Exercise details –
Transcribe, exactly and in full, every record shown below, while omitting its images.

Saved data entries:
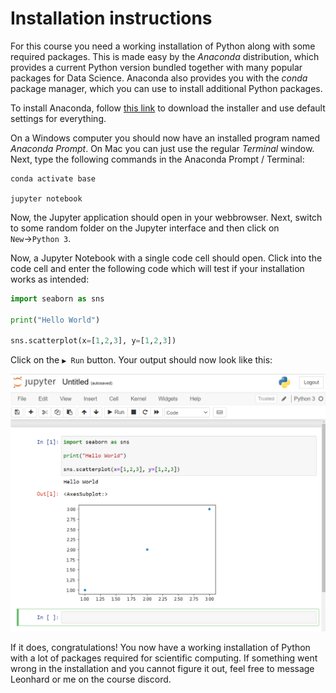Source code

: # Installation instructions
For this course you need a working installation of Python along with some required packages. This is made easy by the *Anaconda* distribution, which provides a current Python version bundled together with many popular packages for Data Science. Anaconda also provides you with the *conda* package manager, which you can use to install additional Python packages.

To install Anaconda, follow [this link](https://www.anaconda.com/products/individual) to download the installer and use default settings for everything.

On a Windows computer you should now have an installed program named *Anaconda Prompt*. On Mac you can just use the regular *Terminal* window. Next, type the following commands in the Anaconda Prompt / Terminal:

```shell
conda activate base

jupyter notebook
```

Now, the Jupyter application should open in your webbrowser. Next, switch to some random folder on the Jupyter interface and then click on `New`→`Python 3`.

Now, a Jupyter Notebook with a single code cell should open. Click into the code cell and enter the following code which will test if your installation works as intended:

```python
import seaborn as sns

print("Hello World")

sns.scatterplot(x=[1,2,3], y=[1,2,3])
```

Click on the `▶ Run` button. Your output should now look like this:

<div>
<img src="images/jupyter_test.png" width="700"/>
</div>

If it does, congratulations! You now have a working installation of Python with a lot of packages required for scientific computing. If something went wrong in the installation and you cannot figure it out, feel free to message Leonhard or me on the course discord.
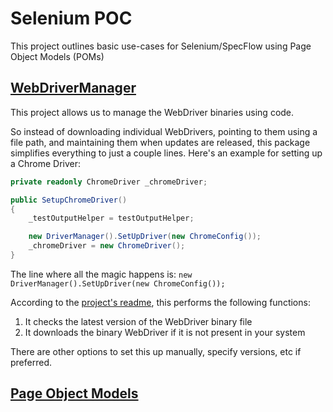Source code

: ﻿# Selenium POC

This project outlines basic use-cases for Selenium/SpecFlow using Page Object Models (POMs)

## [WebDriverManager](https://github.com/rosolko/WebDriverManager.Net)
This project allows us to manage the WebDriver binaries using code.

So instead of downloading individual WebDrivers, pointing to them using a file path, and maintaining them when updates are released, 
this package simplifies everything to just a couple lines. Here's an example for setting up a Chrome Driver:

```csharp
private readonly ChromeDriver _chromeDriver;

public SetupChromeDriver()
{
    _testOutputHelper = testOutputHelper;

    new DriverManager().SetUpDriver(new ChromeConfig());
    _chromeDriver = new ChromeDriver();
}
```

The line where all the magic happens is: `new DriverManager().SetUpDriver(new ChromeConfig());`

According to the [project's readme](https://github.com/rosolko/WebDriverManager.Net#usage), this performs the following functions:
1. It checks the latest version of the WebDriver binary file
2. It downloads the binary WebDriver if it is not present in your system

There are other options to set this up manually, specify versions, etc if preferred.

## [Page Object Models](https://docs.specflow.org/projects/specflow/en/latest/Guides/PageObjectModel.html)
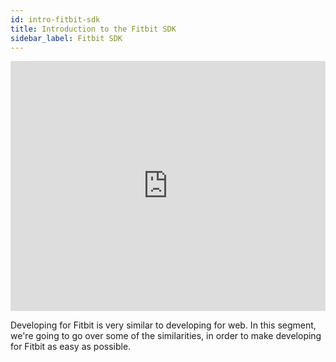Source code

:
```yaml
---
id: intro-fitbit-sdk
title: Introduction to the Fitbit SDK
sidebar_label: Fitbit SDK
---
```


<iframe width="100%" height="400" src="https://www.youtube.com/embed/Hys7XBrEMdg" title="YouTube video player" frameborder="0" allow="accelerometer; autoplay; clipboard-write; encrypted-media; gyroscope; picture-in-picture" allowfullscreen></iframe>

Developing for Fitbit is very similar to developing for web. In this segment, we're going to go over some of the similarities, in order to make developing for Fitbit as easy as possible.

Answer to this problem –
Source code

: # Installation instructions
For this course you need a working installation of Python along with some required packages. This is made easy by the *Anaconda* distribution, which provides a current Python version bundled together with many popular packages for Data Science. Anaconda also provides you with the *conda* package manager, which you can use to install additional Python packages.

To install Anaconda, follow [this link](https://www.anaconda.com/products/individual) to download the installer and use default settings for everything.

On a Windows computer you should now have an installed program named *Anaconda Prompt*. On Mac you can just use the regular *Terminal* window. Next, type the following commands in the Anaconda Prompt / Terminal:

```shell
conda activate base

jupyter notebook
```

Now, the Jupyter application should open in your webbrowser. Next, switch to some random folder on the Jupyter interface and then click on `New`→`Python 3`.

Now, a Jupyter Notebook with a single code cell should open. Click into the code cell and enter the following code which will test if your installation works as intended:

```python
import seaborn as sns

print("Hello World")

sns.scatterplot(x=[1,2,3], y=[1,2,3])
```

Click on the `▶ Run` button. Your output should now look like this:

<div>
<img src="images/jupyter_test.png" width="700"/>
</div>

If it does, congratulations! You now have a working installation of Python with a lot of packages required for scientific computing. If something went wrong in the installation and you cannot figure it out, feel free to message Leonhard or me on the course discord.
Source code

: ﻿# Selenium POC

This project outlines basic use-cases for Selenium/SpecFlow using Page Object Models (POMs)

## [WebDriverManager](https://github.com/rosolko/WebDriverManager.Net)
This project allows us to manage the WebDriver binaries using code.

So instead of downloading individual WebDrivers, pointing to them using a file path, and maintaining them when updates are released, 
this package simplifies everything to just a couple lines. Here's an example for setting up a Chrome Driver:

```csharp
private readonly ChromeDriver _chromeDriver;

public SetupChromeDriver()
{
    _testOutputHelper = testOutputHelper;

    new DriverManager().SetUpDriver(new ChromeConfig());
    _chromeDriver = new ChromeDriver();
}
```

The line where all the magic happens is: `new DriverManager().SetUpDriver(new ChromeConfig());`

According to the [project's readme](https://github.com/rosolko/WebDriverManager.Net#usage), this performs the following functions:
1. It checks the latest version of the WebDriver binary file
2. It downloads the binary WebDriver if it is not present in your system

There are other options to set this up manually, specify versions, etc if preferred.

## [Page Object Models](https://docs.specflow.org/projects/specflow/en/latest/Guides/PageObjectModel.html)
Source code

:
```yaml
---
id: intro-fitbit-sdk
title: Introduction to the Fitbit SDK
sidebar_label: Fitbit SDK
---
```


<iframe width="100%" height="400" src="https://www.youtube.com/embed/Hys7XBrEMdg" title="YouTube video player" frameborder="0" allow="accelerometer; autoplay; clipboard-write; encrypted-media; gyroscope; picture-in-picture" allowfullscreen></iframe>

Developing for Fitbit is very similar to developing for web. In this segment, we're going to go over some of the similarities, in order to make developing for Fitbit as easy as possible.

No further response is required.